Problem:
Transcribe, without any change, the line that includes "There may be" and all the lines that come after it in the material below.

Records for the task:

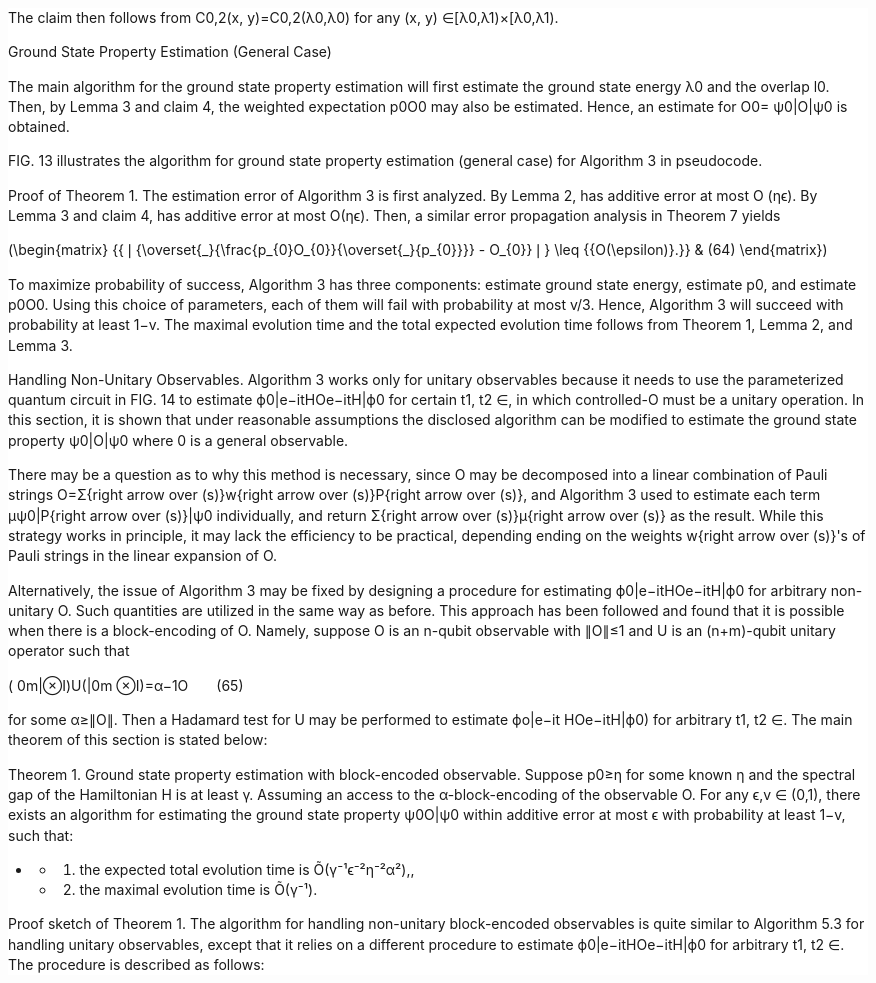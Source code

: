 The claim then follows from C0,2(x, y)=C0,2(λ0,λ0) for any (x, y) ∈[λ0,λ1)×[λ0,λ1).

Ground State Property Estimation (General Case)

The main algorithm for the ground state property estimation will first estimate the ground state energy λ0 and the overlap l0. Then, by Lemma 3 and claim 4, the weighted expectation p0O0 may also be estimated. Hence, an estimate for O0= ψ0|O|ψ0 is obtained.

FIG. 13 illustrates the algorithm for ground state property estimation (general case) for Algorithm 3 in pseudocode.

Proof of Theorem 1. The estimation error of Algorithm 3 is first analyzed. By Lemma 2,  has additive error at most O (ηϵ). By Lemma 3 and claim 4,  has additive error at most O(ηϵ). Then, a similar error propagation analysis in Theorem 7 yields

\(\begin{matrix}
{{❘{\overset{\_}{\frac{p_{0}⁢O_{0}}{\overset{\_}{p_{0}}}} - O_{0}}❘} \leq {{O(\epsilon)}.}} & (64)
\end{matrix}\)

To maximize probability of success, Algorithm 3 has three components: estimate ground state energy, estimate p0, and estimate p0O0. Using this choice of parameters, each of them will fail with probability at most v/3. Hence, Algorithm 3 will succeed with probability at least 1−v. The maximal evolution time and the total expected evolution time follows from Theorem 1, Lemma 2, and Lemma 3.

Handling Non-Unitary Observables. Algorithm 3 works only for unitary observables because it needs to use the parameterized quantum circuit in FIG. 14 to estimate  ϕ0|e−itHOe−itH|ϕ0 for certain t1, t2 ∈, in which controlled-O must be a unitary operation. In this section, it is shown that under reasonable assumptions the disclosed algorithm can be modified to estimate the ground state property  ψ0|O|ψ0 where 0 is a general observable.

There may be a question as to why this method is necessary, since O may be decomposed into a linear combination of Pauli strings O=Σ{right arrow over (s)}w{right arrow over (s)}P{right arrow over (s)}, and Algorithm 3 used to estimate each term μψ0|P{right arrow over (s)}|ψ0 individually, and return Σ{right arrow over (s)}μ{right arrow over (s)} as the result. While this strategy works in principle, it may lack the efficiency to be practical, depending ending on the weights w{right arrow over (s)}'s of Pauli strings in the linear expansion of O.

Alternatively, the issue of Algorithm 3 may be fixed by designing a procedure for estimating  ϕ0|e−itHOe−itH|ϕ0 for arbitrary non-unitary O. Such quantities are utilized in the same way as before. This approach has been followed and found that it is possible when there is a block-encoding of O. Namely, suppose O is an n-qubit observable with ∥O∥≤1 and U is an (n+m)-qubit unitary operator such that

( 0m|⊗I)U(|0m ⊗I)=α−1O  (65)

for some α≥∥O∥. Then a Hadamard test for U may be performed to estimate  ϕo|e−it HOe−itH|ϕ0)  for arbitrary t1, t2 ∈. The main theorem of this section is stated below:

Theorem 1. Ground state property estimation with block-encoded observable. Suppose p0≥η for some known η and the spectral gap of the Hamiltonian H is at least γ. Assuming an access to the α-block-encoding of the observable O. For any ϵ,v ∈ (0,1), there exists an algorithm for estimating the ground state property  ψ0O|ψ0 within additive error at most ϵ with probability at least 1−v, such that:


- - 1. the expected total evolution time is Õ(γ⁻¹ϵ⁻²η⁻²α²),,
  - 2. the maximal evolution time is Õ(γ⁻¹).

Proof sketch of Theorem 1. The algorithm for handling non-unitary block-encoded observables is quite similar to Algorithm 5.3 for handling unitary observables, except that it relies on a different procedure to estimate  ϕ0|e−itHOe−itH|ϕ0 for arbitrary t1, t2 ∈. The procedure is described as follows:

Answer for the task:
There may be a question as to why this method is necessary, since O may be decomposed into a linear combination of Pauli strings O=Σ{right arrow over (s)}w{right arrow over (s)}P{right arrow over (s)}, and Algorithm 3 used to estimate each term μψ0|P{right arrow over (s)}|ψ0 individually, and return Σ{right arrow over (s)}μ{right arrow over (s)} as the result. While this strategy works in principle, it may lack the efficiency to be practical, depending ending on the weights w{right arrow over (s)}'s of Pauli strings in the linear expansion of O.

Alternatively, the issue of Algorithm 3 may be fixed by designing a procedure for estimating  ϕ0|e−itHOe−itH|ϕ0 for arbitrary non-unitary O. Such quantities are utilized in the same way as before. This approach has been followed and found that it is possible when there is a block-encoding of O. Namely, suppose O is an n-qubit observable with ∥O∥≤1 and U is an (n+m)-qubit unitary operator such that

( 0m|⊗I)U(|0m ⊗I)=α−1O  (65)

for some α≥∥O∥. Then a Hadamard test for U may be performed to estimate  ϕo|e−it HOe−itH|ϕ0)  for arbitrary t1, t2 ∈. The main theorem of this section is stated below:

Theorem 1. Ground state property estimation with block-encoded observable. Suppose p0≥η for some known η and the spectral gap of the Hamiltonian H is at least γ. Assuming an access to the α-block-encoding of the observable O. For any ϵ,v ∈ (0,1), there exists an algorithm for estimating the ground state property  ψ0O|ψ0 within additive error at most ϵ with probability at least 1−v, such that:


- - 1. the expected total evolution time is Õ(γ⁻¹ϵ⁻²η⁻²α²),,
  - 2. the maximal evolution time is Õ(γ⁻¹).

Proof sketch of Theorem 1. The algorithm for handling non-unitary block-encoded observables is quite similar to Algorithm 5.3 for handling unitary observables, except that it relies on a different procedure to estimate  ϕ0|e−itHOe−itH|ϕ0 for arbitrary t1, t2 ∈. The procedure is described as follows:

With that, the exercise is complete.